Understandings of Strategic Stability in the Japanese Strategic Community

The intellectual history of the Japanese study of cutting-edge nuclear deterrence theory is not short. While nuclear deterrence has been a very politically sensitive issue in Japan after the nuclear bombings of Hiroshima and Nagasaki, some realist scholars seriously follow it. In 1973, top-ranking experts Momoi Makoto and Kosaka Masataka published a translated book about nuclear deterrence titled Strategy in a Multipolar Era: Historical Development of Nuclear Strategy, issued in two volumes.2 This huge work (553 pages in volume one, and 548 pages in volume two) covers many key articles that played great roles in the development of nuclear deterrence theory, such as Bernard Brodie’s “The Anatomy of Deterrence,” Thomas Schelling’s “The Role of Communication in Arms Control,” Albert Wohlstetter’s “The Delicate Balance of Terror,” Glenn Snyder’s “Deterrence and Defense,” and some chapters from Henry Kissinger’s The Necessity for Choice. While this is a translated work and not an original study about nuclear strategy, its publication suggests that there was a market for such strategic issues in Japan’s intellectual community in the early 1970s.

And during the final phase of the Cold War, the Japan Association of International Relations, which is the biggest academic association on international relations studies in Japan, published a special issue of its journal on “Nuclear Deterrence and Arms Control at a Turning Point.” The issue covered the Intermediate-Range Nuclear Forces (INF) debate, deterrence theories in the Soviet Union, the credibility of a nuclear umbrella, and nuclear arms control.3 Following this, immediately after the end of the Cold War, that generation’s three top nuclear deterrence experts, Ogawa Shinichi, Umemoto Tetsuya, and Ishikawa Shuichiro, published books exclusively focusing on nuclear deterrence.4 As these publications show, even with Japan’s nuclear taboo, studies about nuclear deterrence issues were steadily developed. At the same time, however, these are basically textbooks on nuclear issues and include very few original studies. In this sense, regarding strategic stability, the purpose of these publications was to introduce American thoughts on strategic stability to Japanese audiences.

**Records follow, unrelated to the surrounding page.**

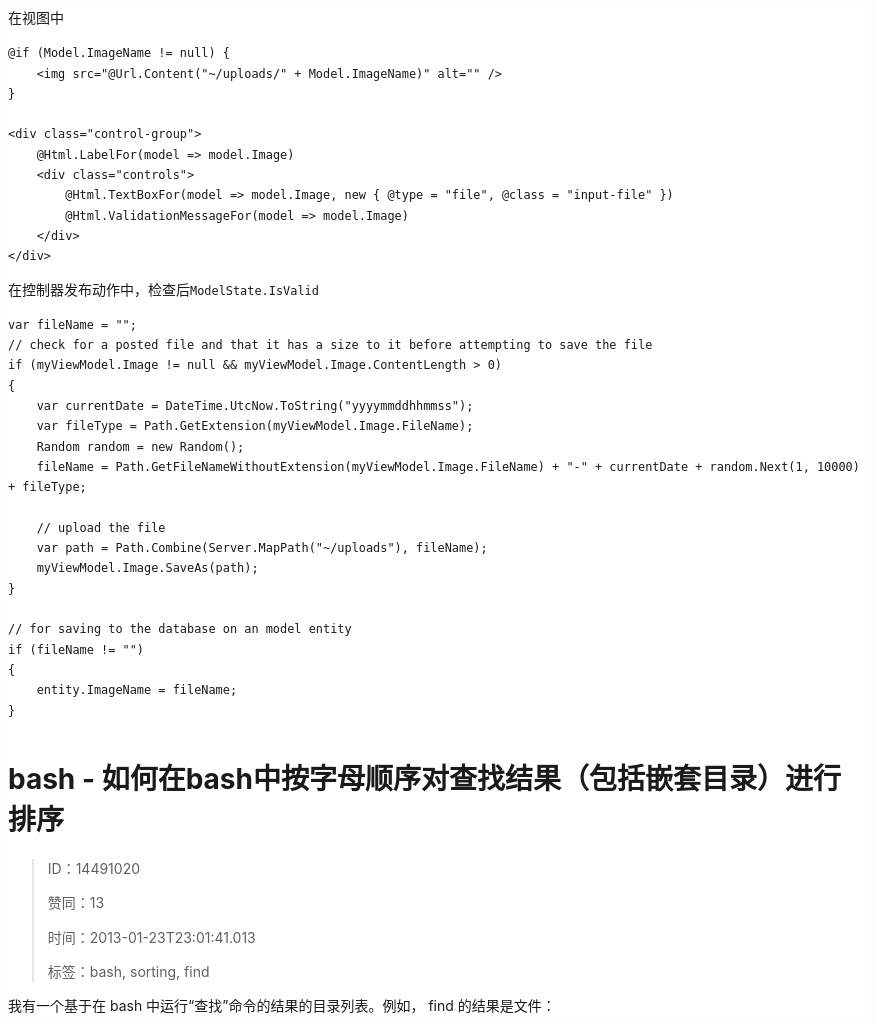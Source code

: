 在视图中

```
@if (Model.ImageName != null) { 
    <img src="@Url.Content("~/uploads/" + Model.ImageName)" alt="" />
}

<div class="control-group">
    @Html.LabelFor(model => model.Image)
    <div class="controls">
        @Html.TextBoxFor(model => model.Image, new { @type = "file", @class = "input-file" })
        @Html.ValidationMessageFor(model => model.Image)
    </div>
</div> 
```

在控制器发布动作中，检查后`ModelState.IsValid`

```
var fileName = "";
// check for a posted file and that it has a size to it before attempting to save the file
if (myViewModel.Image != null && myViewModel.Image.ContentLength > 0)
{
    var currentDate = DateTime.UtcNow.ToString("yyyymmddhhmmss");
    var fileType = Path.GetExtension(myViewModel.Image.FileName);
    Random random = new Random();
    fileName = Path.GetFileNameWithoutExtension(myViewModel.Image.FileName) + "-" + currentDate + random.Next(1, 10000) + fileType;

    // upload the file
    var path = Path.Combine(Server.MapPath("~/uploads"), fileName);
    myViewModel.Image.SaveAs(path);
}

// for saving to the database on an model entity
if (fileName != "")
{
    entity.ImageName = fileName;
} 
```

# bash - 如何在bash中按字母顺序对查找结果（包括嵌套目录）进行排序

> ID：14491020
> 
> 赞同：13
> 
> 时间：2013-01-23T23:01:41.013
> 
> 标签：bash, sorting, find

我有一个基于在 bash 中运行“查找”命令的结果的目录列表。例如， find 的结果是文件：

The only exception was Japanese engagement on the INF issue. During the INF Treaty negotiations, the United States and the Soviet Union discussed an option to relocate their intermediate nuclear forces from Europe, rather than remove them from both Europe and the Far East. At that time, Japan was concerned about this option, and then Japanese prime minister Nakasone Yasuhiro sent a strong message to U.S. president Ronald Reagan that Japan could not accept it. This exception, however, is about a specific policy issue rather than broader strategic concepts such as strategic stability. In this sense, during the Cold War, the Japanese strategic community was in a “receiving mode” for U.S. strategic thoughts on nuclear issues.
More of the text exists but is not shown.